Decentralized Event-Triggered Federated Learning with Heterogeneous Communication Thresholds
This addresses the challenge of enabling federated learning in settings lacking a central node, such as edge networks, though it is incremental by building on existing decentralized and event-triggered approaches.
The paper tackles the problem of federated learning without a central coordinator by proposing a decentralized, event-triggered method with heterogeneous communication thresholds, achieving asymptotic convergence to the optimal model and substantial reductions in communication requirements compared to baselines.

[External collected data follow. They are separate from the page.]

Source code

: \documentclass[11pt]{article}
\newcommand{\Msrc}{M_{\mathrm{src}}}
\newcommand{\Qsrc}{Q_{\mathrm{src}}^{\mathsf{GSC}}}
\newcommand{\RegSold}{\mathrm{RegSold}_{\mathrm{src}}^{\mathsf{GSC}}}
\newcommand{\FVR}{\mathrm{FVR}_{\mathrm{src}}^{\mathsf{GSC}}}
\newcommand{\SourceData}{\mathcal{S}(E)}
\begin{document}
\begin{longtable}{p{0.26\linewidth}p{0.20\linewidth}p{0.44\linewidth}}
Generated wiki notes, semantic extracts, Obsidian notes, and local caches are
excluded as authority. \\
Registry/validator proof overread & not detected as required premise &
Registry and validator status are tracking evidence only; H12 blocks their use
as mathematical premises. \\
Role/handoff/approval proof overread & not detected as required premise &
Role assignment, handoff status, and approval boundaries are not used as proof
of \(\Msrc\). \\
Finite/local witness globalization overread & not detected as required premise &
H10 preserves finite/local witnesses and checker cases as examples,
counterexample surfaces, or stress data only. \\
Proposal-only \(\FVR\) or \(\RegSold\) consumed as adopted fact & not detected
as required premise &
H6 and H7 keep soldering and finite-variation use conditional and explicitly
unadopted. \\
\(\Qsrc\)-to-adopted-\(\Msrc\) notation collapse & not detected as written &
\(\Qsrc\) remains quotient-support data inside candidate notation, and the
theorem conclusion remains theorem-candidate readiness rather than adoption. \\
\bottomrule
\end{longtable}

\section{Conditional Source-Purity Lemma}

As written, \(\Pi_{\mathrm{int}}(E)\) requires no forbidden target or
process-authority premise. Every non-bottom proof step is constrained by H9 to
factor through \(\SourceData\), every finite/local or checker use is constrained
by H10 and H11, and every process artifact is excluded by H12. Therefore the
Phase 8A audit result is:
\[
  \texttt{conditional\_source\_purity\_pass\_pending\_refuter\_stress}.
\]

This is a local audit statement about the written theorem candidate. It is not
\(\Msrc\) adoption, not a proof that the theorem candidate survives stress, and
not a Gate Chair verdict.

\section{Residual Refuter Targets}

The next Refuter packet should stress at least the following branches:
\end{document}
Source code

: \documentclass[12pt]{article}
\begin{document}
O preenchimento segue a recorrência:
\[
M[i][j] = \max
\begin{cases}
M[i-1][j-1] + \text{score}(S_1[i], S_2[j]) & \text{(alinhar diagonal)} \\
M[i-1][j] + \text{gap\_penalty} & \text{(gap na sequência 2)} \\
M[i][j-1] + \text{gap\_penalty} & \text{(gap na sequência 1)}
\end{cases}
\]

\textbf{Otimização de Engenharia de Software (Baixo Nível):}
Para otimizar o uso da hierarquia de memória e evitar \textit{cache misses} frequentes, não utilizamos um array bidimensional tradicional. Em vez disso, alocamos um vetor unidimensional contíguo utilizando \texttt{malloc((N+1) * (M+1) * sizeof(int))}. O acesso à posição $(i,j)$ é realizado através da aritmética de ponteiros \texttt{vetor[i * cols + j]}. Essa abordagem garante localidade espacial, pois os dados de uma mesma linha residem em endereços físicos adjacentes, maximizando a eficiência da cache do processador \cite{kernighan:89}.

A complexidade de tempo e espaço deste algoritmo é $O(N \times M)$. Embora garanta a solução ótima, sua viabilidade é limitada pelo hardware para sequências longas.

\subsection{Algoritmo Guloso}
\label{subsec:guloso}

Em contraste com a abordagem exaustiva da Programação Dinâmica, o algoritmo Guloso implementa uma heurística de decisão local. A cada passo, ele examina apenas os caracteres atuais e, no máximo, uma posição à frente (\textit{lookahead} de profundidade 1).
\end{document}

A recent emphasis of distributed learning research has been on federated learning (FL), in which model training is conducted by the data-collecting devices. Existing research on FL has mostly focused on a star topology learning architecture with synchronized (time-triggered) model training rounds, where the local models of the devices are periodically aggregated by a centralized coordinating node. However, in many settings, such a coordinating node may not exist, motivating efforts to fully decentralize FL. In this work, we propose a novel methodology for distributed model aggregations via asynchronous, event-triggered consensus iterations over the network graph topology. We consider heterogeneous communication event thresholds at each device that weigh the change in local model parameters against the available local resources in deciding the benefit of aggregations at each iteration. Through theoretical analysis, we demonstrate that our methodology achieves asymptotic convergence to the globally optimal learning model under standard assumptions in distributed learning and graph consensus literature, and without restrictive connectivity requirements on the underlying topology. Subsequent numerical results demonstrate that our methodology obtains substantial improvements in communication requirements compared with FL baselines.